This experiment aims to measure whether a embedding method have a good generalization ability by yoke-tsne.
The basic idea of this experiment is trying to find the clustering effect of same category in training embedding and test embedding. In this experiment, we split Stanford Cars dataset in dataset A(random 98 categories) and dataset B(resting 98 categories). And, train Resnet-50 by N-pair loss on A, and get embedding points of those data in A. Second, train Resnet-50 by N-pair loss on dataset B, and using this trained model to find embedding points of data in dataset A. Finally, compare those two embedding effect by yoke-tsne.
The result is as following:
The left figure is the embedding result of dataset A as training data, and the right figure is the embedding result of dataset A as testing data. As we can see, the cluster in left figure is tight while the cluster in right part is looser. In spite of this, the points in left part was clustered into group, which means the generalization ability of N-Pair loss is not bad.
Next step, I want to try some embedding methods which are considered as bad 'generalization ability' to validate whether yoke-t-sne is a good tool to measure generalization ability.
This is great! This is exactly the plot that I want to see --- we have something that is mostly aligned, and you can see some variations about groups that are more merged in one of the plots. Perfect.
I'm not exactly sure what you mean by generalization, but I think we need to loop back to re-evaluate the "what is the right lambda" question.
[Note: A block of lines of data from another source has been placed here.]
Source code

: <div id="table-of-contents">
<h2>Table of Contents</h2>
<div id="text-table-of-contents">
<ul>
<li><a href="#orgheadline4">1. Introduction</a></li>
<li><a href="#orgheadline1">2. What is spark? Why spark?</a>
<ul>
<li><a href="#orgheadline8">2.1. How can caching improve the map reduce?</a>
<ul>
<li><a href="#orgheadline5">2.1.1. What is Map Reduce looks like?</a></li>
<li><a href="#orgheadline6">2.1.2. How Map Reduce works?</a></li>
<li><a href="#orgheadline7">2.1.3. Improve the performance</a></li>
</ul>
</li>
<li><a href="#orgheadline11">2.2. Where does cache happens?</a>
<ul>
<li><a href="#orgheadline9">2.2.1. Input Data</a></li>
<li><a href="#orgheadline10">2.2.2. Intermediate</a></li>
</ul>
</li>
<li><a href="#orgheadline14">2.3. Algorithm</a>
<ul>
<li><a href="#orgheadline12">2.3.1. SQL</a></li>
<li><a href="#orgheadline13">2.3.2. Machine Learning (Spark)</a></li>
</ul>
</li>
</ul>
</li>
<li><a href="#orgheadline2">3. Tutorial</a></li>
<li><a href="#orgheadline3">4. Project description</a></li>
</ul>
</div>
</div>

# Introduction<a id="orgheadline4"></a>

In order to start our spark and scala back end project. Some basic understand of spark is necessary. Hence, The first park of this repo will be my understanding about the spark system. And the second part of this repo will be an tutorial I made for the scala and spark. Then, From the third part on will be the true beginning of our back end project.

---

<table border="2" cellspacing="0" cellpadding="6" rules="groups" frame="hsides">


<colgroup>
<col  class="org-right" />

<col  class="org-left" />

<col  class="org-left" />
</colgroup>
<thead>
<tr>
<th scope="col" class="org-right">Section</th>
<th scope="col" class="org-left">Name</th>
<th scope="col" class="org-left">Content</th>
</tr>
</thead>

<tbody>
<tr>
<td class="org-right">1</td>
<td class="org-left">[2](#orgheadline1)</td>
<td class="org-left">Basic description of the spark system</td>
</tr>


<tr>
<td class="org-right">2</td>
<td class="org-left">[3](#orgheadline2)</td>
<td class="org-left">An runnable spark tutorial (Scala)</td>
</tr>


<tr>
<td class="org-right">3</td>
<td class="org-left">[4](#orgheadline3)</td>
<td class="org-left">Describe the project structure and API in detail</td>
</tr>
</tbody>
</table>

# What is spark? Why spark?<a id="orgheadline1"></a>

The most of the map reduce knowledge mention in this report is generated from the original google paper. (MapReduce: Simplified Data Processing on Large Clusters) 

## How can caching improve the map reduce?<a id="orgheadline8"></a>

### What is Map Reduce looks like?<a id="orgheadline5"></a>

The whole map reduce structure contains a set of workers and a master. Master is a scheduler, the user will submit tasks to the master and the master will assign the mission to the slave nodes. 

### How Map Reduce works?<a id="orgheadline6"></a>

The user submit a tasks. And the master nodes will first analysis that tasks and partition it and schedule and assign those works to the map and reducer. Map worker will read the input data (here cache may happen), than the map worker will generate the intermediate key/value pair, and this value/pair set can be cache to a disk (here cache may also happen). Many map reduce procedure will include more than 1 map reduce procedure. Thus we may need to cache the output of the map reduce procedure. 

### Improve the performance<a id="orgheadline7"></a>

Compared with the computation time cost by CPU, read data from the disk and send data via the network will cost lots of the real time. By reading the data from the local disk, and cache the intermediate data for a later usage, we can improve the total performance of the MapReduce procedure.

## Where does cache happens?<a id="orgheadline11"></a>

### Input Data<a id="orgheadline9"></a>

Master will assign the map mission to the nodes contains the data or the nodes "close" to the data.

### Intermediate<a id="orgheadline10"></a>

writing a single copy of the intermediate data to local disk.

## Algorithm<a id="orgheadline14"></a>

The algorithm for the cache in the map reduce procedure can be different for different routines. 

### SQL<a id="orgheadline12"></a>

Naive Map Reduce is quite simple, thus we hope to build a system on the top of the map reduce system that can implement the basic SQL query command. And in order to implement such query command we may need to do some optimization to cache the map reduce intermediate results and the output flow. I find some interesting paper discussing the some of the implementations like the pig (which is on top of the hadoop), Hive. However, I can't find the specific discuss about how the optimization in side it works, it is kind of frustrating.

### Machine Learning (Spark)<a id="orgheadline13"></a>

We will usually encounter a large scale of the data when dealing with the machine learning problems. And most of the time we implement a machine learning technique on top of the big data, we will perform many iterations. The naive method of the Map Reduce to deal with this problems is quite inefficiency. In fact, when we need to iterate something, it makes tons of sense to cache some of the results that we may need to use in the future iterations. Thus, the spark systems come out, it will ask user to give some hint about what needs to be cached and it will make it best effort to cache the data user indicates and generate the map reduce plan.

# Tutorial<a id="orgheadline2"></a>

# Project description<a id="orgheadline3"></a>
Your figure shows that we can get an alignment that still shows some differences. Can you make the version of this with 5 different values of lambda, (one of which is "0"), and show both the pair of embeddings, AND the "alignment error, T-SNE error" in each case.
Sure, I will work on the 'finding right lambda'.
Eventually, I think the goal will be to have a good rule to find the "right" lambda.
Right now, I really want to see what happens for many different values of lambda, and understand how those different values of lambda give trade-offs between "more aligned t-sne" and "t-sne that fits the high dimensional data".